Al terminar la misa en conmemoración de la muerte de Blanca Montes, Nahueltruz Guor recogió las alforjas y el cabezal, los acomodó en la montura y se marchó hacia el sur; luego, bordeando el río Cuarto, enfiló hacia el oeste hasta el rancho de la vieja Higinia, fallecida el año anterior. Higinia, mitad negra, mitad india, había sido una conocida bruja, muy poderosa en opinión de algunas comadronas; su fama había sobrepasado los límites de la villa del Río Cuarto, extendiéndose más allá de la provincia de San Luis. Había muerto plácidamente una noche mientras dormía, de vieja que era, y, sin embargo, se entretejían historias pintorescas y fabulosas acerca de los acontecimientos que la habían llevado a la tumba. Muchos aseguraban que, luego de muerta, la habían visto, completamente ataviada de negro, flotar encima del rancho al tiempo que profería alaridos pidiendo ayuda. Los testigos de semejante visión invariablemente sufrían calamidades y desgracias.

Por eso Nahueltruz eligió la casa de la vieja Higinia el terror y la superstición mantendrían alejados a los curiosos, incluso a los soldados del fuerte, más ignorantes que los indios que combatían. Él había conocido a Higinia, una mujer bondosa y caritativa, aunque extraña, llevaba la vida de un eremita y sólo se avenía a abandonar su rancho, sus cabras y su soledad paupérrima cuando le aseguraban que los médicos blancos —ambos, los del cuerpo y los del alma— no atinaban a nada y que el caso era de vida o muerte. En algunas oportunidades, de camino a Tierra Adentro, Nahueltruz se había apeado del caballo, golpeado las manos y pedido hospedaje por una noche. Higinia le hacía seña de que entrase —rara vez hablaba— y enseguida le ponía un plato de guiso caliente y un trozo de pan sobre la mesa. Nahueltruz comía, y ella, con su cuerpo medio desvencijado, extendía un jergón de paja junto a la trébedes si era invierno o en la galería si era verano.

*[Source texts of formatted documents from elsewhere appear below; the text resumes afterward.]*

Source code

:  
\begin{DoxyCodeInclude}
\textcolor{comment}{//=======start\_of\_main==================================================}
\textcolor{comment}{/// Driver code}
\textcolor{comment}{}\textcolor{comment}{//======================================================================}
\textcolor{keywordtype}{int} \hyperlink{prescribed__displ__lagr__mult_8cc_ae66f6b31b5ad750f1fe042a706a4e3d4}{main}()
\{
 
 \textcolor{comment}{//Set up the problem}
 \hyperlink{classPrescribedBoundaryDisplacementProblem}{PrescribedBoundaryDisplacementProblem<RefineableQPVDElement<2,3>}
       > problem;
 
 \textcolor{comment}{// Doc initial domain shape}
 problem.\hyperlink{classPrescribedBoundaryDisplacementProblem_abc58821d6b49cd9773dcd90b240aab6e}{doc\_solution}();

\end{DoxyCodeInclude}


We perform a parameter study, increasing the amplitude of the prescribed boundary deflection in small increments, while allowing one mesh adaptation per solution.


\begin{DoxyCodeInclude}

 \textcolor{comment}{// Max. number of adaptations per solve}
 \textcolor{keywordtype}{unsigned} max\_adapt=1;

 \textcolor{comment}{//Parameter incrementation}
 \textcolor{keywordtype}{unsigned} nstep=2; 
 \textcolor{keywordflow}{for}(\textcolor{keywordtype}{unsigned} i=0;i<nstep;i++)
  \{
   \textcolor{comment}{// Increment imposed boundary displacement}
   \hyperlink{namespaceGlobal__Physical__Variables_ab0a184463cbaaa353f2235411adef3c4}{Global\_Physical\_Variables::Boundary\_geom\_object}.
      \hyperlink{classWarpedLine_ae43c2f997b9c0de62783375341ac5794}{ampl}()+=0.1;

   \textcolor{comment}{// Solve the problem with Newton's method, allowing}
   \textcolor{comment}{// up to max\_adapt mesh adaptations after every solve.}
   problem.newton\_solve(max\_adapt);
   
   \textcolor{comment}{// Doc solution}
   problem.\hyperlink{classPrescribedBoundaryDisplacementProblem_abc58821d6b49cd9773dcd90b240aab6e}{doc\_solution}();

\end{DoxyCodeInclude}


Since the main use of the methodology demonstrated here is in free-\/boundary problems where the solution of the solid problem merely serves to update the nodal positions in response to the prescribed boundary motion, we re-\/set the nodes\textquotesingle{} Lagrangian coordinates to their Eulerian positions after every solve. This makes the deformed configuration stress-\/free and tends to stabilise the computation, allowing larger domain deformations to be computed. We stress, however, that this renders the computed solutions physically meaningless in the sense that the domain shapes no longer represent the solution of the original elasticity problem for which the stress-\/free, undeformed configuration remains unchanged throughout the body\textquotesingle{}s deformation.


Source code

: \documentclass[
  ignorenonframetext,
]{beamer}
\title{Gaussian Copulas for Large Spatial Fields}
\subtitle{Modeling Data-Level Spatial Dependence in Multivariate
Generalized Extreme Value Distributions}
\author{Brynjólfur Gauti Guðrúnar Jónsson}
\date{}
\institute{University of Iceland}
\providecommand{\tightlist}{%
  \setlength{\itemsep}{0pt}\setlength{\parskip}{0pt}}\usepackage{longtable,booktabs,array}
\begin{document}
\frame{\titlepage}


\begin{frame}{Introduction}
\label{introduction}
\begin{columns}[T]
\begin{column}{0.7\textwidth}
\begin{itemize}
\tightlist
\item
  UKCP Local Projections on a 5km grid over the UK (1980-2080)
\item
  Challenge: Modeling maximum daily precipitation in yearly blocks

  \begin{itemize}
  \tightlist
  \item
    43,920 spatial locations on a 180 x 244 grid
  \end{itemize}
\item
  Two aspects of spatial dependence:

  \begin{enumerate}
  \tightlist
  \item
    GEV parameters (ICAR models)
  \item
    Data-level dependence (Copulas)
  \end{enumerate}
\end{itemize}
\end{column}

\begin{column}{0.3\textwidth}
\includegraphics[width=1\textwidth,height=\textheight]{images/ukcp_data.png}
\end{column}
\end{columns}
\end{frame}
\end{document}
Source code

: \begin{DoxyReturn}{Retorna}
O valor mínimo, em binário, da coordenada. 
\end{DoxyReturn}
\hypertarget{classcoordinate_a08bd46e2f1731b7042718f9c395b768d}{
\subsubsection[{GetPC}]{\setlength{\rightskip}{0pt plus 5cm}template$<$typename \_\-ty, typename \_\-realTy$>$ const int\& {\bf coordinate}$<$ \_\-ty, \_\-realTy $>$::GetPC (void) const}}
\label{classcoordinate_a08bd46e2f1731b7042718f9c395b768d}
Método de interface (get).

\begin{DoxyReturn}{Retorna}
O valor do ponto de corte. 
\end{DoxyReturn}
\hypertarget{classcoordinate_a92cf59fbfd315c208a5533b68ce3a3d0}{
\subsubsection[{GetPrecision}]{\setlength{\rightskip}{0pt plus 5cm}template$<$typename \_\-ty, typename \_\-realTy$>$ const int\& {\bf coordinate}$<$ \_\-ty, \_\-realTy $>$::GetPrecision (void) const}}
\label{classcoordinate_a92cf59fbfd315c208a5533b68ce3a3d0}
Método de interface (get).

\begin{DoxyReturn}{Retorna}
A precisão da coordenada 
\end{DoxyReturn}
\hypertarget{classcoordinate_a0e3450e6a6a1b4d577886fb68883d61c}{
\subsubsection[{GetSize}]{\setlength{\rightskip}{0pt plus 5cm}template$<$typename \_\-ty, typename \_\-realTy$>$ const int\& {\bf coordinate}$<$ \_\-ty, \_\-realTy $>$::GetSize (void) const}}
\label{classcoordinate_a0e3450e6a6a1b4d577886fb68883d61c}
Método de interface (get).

Nahueltruz empujó la puerta del rancho que amenazó venirse abajo. «Esto es de lo primero que me haré cargo», se dijo. A continuación, quitó el postigo de la única ventana y dejó que la luz bañara el interior. Nada había cambiado, todo se hallaba en el mismo sitio, como en tiempos de Higinia, aunque una gruesa capa de polvo cubría la única mesa, las banquetas, el camastro, que ya no tenía jergón, y los demás enseres. Las paredes de adobe eran gruesas y sólidas, el piso de tierra pisada, parejo y compacto, y el techo, aunque de paja, no presentaba agujeros. Guor pensó que, con los arreglos necesarios, aquel rancho podía convertirse en un sitio acogedor y cómodo. Le pareció ver a Laura afanarse en la decoración. Seguramente querría cortinas de colores, y la mesa y las banquetas pintadas de blanco, cosería un acolchado para la cama y colgaría cuadros en las paredes, llenaría la galería de tiestos con flores y le pediría un pedazo de tierra para el jardín.